What you need to do:
For this exercise, copy out each line of the material below that includes "whether".

Segment Open

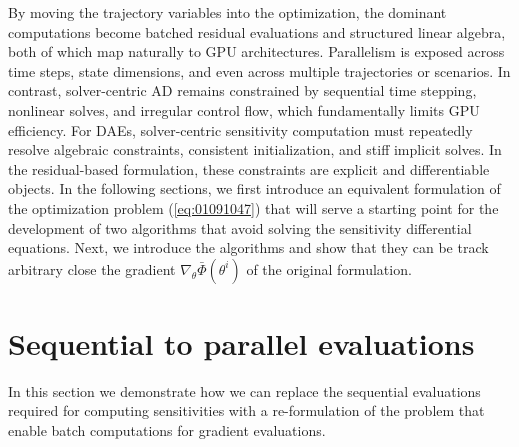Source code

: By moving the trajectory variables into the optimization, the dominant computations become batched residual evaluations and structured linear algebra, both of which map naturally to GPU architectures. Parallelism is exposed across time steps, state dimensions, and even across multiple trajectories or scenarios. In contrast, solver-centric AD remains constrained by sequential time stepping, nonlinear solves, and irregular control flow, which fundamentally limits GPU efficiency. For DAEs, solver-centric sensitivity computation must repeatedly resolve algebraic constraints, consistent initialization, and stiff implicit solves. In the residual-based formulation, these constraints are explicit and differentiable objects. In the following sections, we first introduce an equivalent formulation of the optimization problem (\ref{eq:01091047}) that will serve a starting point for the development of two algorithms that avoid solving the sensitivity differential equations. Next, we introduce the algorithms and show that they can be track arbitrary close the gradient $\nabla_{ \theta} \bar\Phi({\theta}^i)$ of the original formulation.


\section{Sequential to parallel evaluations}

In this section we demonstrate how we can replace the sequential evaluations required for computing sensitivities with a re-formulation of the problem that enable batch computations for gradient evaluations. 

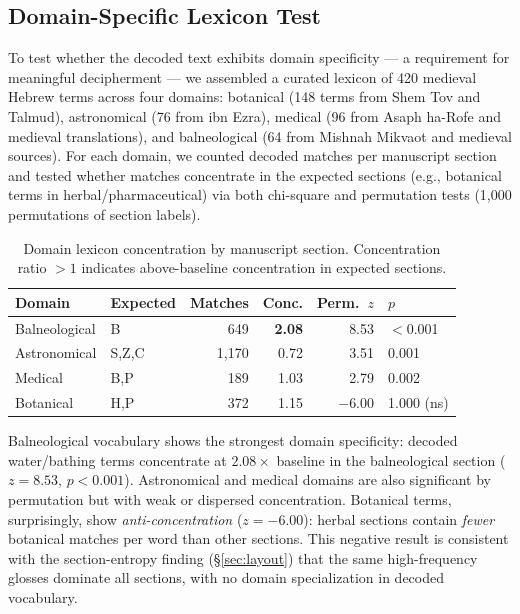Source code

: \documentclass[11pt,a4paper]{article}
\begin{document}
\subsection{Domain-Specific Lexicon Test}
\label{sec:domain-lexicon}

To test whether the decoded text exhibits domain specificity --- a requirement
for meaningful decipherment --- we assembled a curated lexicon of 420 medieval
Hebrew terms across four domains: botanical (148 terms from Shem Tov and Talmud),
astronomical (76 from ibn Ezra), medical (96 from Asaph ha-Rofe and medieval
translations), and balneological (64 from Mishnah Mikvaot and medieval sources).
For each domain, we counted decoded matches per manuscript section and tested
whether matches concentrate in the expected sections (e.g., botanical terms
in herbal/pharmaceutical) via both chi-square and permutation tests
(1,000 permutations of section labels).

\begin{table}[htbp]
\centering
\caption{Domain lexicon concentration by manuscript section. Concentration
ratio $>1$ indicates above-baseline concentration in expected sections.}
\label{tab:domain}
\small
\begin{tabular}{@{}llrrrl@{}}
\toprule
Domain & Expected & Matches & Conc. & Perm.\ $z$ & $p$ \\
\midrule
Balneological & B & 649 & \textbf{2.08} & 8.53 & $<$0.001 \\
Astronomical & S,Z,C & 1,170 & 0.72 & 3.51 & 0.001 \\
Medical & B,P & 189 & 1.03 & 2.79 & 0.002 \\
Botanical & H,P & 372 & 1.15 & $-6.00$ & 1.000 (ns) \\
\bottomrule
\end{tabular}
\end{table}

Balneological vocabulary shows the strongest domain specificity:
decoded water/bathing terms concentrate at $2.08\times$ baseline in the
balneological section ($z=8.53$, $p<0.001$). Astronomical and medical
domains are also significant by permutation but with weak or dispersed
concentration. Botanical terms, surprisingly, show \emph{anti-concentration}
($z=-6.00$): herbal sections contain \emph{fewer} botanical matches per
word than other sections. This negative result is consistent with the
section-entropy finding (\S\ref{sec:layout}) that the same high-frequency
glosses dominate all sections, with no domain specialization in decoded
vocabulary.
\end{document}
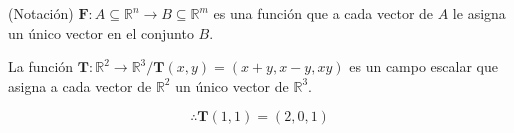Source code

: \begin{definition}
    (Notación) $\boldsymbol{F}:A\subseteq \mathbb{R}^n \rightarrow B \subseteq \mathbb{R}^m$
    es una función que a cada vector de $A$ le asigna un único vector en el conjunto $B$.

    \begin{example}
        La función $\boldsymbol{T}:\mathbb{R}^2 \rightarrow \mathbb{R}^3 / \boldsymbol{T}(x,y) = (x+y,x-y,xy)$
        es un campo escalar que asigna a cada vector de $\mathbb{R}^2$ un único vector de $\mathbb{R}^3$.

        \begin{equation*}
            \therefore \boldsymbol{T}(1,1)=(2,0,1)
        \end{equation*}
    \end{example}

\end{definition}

Segment Closed

Output below:
To test whether the decoded text exhibits domain specificity --- a requirement
whether matches concentrate in the expected sections (e.g., botanical terms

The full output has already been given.